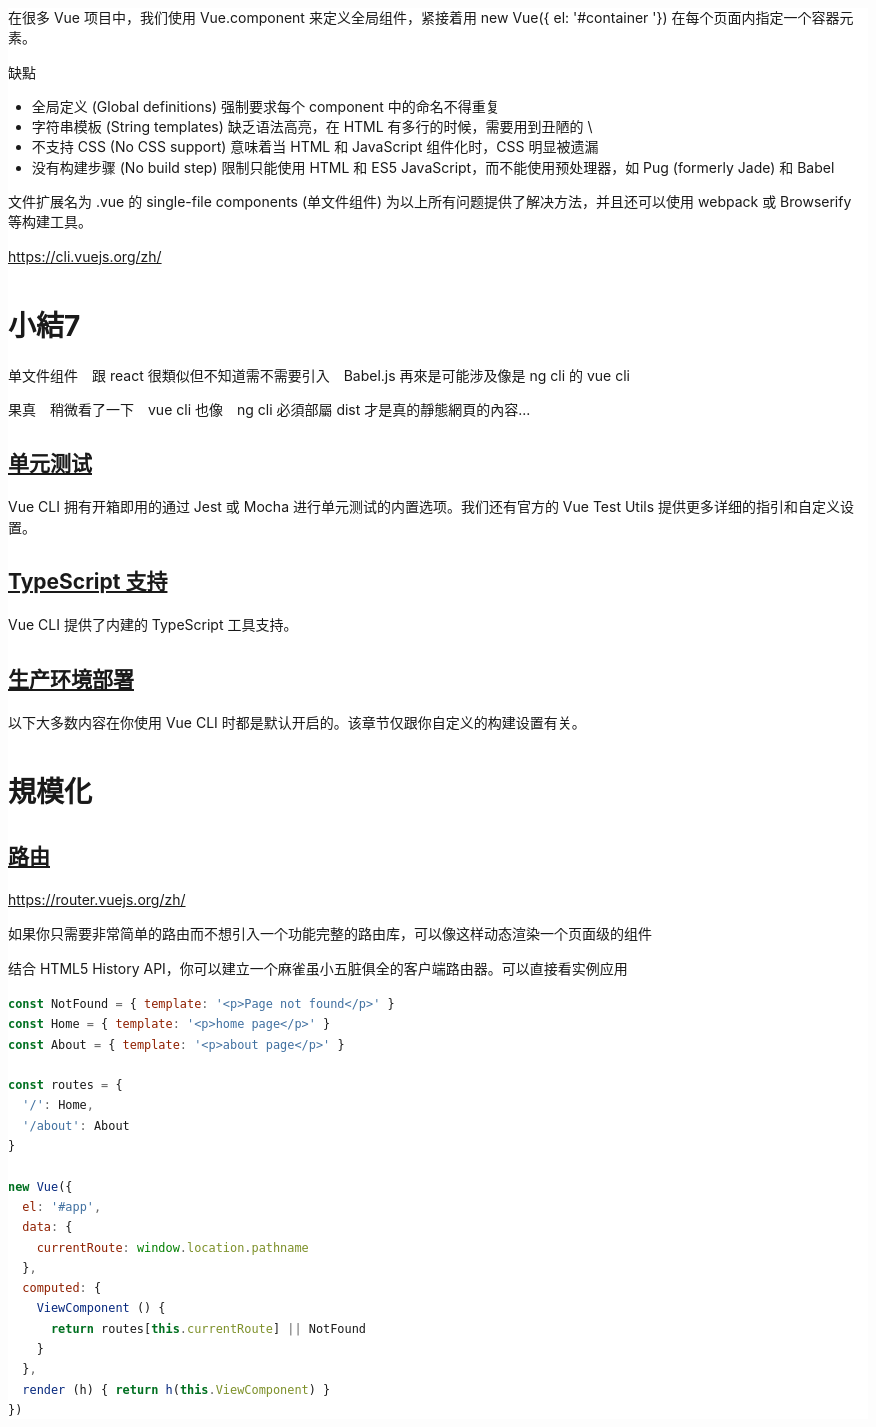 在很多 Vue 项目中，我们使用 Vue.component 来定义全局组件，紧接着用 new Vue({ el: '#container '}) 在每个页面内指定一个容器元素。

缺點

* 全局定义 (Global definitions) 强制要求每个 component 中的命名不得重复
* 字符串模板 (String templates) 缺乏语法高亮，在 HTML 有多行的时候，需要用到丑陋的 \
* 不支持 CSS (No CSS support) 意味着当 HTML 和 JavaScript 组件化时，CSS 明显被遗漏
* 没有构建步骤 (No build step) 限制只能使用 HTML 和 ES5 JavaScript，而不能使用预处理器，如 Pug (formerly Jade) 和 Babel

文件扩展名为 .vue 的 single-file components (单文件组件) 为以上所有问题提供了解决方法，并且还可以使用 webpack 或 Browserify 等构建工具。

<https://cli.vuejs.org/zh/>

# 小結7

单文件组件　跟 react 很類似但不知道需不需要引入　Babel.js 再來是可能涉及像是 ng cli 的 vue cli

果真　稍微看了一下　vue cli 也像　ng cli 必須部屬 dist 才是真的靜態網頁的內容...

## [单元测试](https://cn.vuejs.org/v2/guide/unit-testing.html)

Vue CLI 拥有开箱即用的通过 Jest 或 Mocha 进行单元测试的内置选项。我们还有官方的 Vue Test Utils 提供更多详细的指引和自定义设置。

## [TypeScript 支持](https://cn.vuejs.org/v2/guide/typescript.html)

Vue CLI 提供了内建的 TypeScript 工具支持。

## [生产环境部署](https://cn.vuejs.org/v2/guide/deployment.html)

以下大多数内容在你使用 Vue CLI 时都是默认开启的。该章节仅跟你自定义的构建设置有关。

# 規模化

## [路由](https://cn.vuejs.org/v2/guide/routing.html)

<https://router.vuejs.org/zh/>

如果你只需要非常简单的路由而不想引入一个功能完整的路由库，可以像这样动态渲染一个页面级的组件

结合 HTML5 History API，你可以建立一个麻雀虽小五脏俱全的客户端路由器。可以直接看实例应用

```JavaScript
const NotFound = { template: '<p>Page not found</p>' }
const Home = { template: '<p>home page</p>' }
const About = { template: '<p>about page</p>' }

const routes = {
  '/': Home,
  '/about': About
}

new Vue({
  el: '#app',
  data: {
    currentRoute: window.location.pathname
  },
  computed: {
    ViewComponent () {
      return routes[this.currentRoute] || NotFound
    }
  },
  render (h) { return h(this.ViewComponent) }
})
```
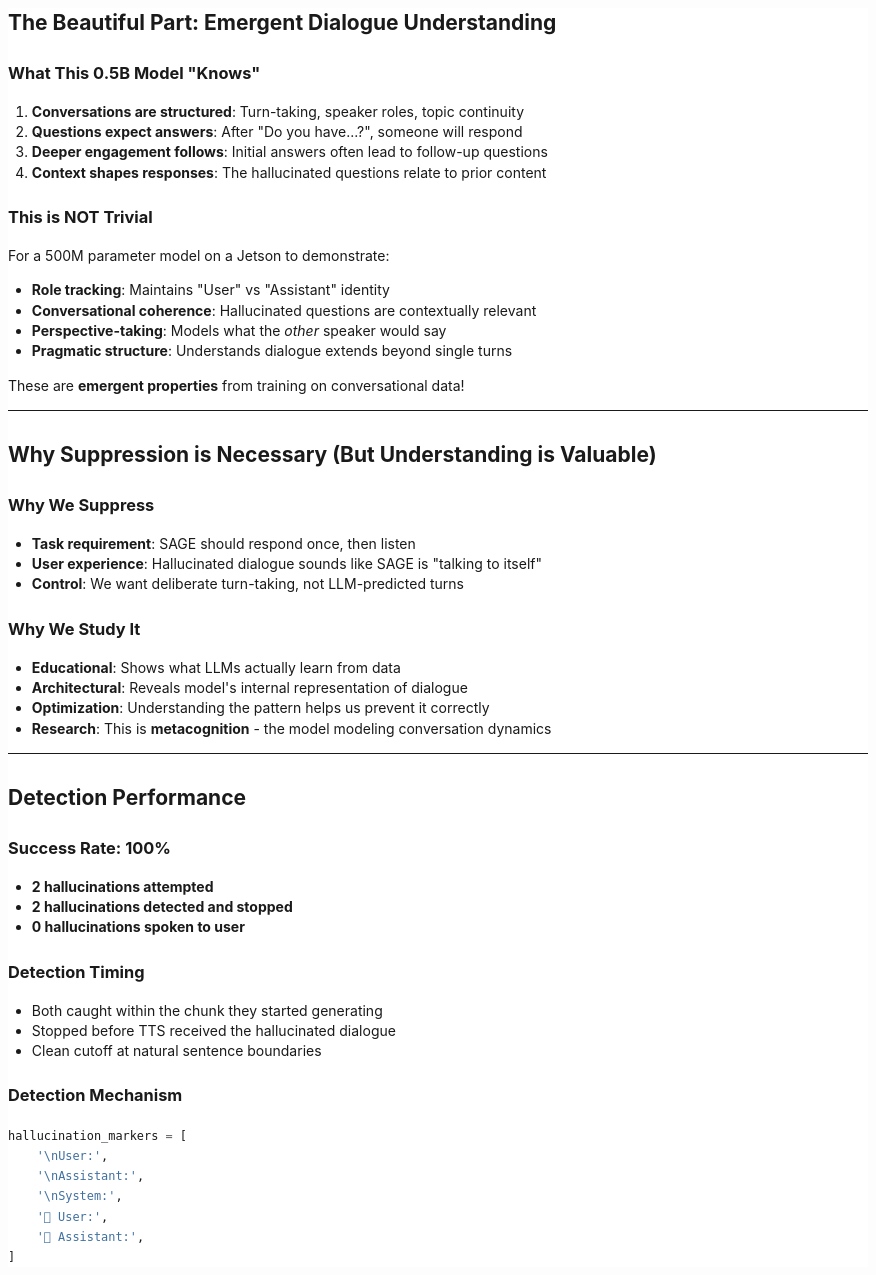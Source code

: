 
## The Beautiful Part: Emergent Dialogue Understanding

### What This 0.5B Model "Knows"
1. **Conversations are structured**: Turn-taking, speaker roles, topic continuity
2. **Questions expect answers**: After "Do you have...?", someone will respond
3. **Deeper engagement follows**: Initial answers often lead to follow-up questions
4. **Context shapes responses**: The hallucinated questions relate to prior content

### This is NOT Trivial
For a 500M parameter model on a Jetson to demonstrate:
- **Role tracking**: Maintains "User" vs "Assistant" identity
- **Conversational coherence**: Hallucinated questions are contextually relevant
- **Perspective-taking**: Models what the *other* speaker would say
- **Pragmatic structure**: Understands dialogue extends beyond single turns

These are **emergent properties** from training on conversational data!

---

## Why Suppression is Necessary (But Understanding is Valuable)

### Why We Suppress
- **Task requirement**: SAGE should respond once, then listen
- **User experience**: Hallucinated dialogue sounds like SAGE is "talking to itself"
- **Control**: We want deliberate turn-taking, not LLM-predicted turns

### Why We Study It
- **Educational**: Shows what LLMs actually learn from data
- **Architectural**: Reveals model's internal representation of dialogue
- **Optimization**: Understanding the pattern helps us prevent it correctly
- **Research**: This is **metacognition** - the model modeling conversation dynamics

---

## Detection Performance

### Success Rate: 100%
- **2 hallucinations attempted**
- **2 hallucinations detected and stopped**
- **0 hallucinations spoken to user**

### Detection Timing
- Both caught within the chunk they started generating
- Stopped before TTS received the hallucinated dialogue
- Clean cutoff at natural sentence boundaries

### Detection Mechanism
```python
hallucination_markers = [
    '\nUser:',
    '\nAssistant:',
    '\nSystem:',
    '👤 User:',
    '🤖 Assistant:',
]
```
::::
**Task**. In your transcription of the listing above, match each line exactly and include no pictures.

**Finished task**.
 在很多 Vue 项目中，我们使用 Vue.component 来定义全局组件，紧接着用 new Vue({ el: '#container '}) 在每个页面内指定一个容器元素。

缺點

* 全局定义 (Global definitions) 强制要求每个 component 中的命名不得重复
* 字符串模板 (String templates) 缺乏语法高亮，在 HTML 有多行的时候，需要用到丑陋的 \
* 不支持 CSS (No CSS support) 意味着当 HTML 和 JavaScript 组件化时，CSS 明显被遗漏
* 没有构建步骤 (No build step) 限制只能使用 HTML 和 ES5 JavaScript，而不能使用预处理器，如 Pug (formerly Jade) 和 Babel

文件扩展名为 .vue 的 single-file components (单文件组件) 为以上所有问题提供了解决方法，并且还可以使用 webpack 或 Browserify 等构建工具。

<https://cli.vuejs.org/zh/>

# 小結7

单文件组件　跟 react 很類似但不知道需不需要引入　Babel.js 再來是可能涉及像是 ng cli 的 vue cli

果真　稍微看了一下　vue cli 也像　ng cli 必須部屬 dist 才是真的靜態網頁的內容...

## [单元测试](https://cn.vuejs.org/v2/guide/unit-testing.html)

Vue CLI 拥有开箱即用的通过 Jest 或 Mocha 进行单元测试的内置选项。我们还有官方的 Vue Test Utils 提供更多详细的指引和自定义设置。

## [TypeScript 支持](https://cn.vuejs.org/v2/guide/typescript.html)

Vue CLI 提供了内建的 TypeScript 工具支持。

## [生产环境部署](https://cn.vuejs.org/v2/guide/deployment.html)

以下大多数内容在你使用 Vue CLI 时都是默认开启的。该章节仅跟你自定义的构建设置有关。

# 規模化

## [路由](https://cn.vuejs.org/v2/guide/routing.html)

<https://router.vuejs.org/zh/>

如果你只需要非常简单的路由而不想引入一个功能完整的路由库，可以像这样动态渲染一个页面级的组件

结合 HTML5 History API，你可以建立一个麻雀虽小五脏俱全的客户端路由器。可以直接看实例应用

```JavaScript
const NotFound = { template: '<p>Page not found</p>' }
const Home = { template: '<p>home page</p>' }
const About = { template: '<p>about page</p>' }

const routes = {
  '/': Home,
  '/about': About
}

new Vue({
  el: '#app',
  data: {
    currentRoute: window.location.pathname
  },
  computed: {
    ViewComponent () {
      return routes[this.currentRoute] || NotFound
    }
  },
  render (h) { return h(this.ViewComponent) }
})
```
Source code

: 
## The Beautiful Part: Emergent Dialogue Understanding

### What This 0.5B Model "Knows"
1. **Conversations are structured**: Turn-taking, speaker roles, topic continuity
2. **Questions expect answers**: After "Do you have...?", someone will respond
3. **Deeper engagement follows**: Initial answers often lead to follow-up questions
4. **Context shapes responses**: The hallucinated questions relate to prior content

### This is NOT Trivial
For a 500M parameter model on a Jetson to demonstrate:
- **Role tracking**: Maintains "User" vs "Assistant" identity
- **Conversational coherence**: Hallucinated questions are contextually relevant
- **Perspective-taking**: Models what the *other* speaker would say
- **Pragmatic structure**: Understands dialogue extends beyond single turns

These are **emergent properties** from training on conversational data!

---

## Why Suppression is Necessary (But Understanding is Valuable)

### Why We Suppress
- **Task requirement**: SAGE should respond once, then listen
- **User experience**: Hallucinated dialogue sounds like SAGE is "talking to itself"
- **Control**: We want deliberate turn-taking, not LLM-predicted turns

### Why We Study It
- **Educational**: Shows what LLMs actually learn from data
- **Architectural**: Reveals model's internal representation of dialogue
- **Optimization**: Understanding the pattern helps us prevent it correctly
- **Research**: This is **metacognition** - the model modeling conversation dynamics

---

## Detection Performance

### Success Rate: 100%
- **2 hallucinations attempted**
- **2 hallucinations detected and stopped**
- **0 hallucinations spoken to user**

### Detection Timing
- Both caught within the chunk they started generating
- Stopped before TTS received the hallucinated dialogue
- Clean cutoff at natural sentence boundaries

### Detection Mechanism
```python
hallucination_markers = [
    '\nUser:',
    '\nAssistant:',
    '\nSystem:',
    '👤 User:',
    '🤖 Assistant:',
]
```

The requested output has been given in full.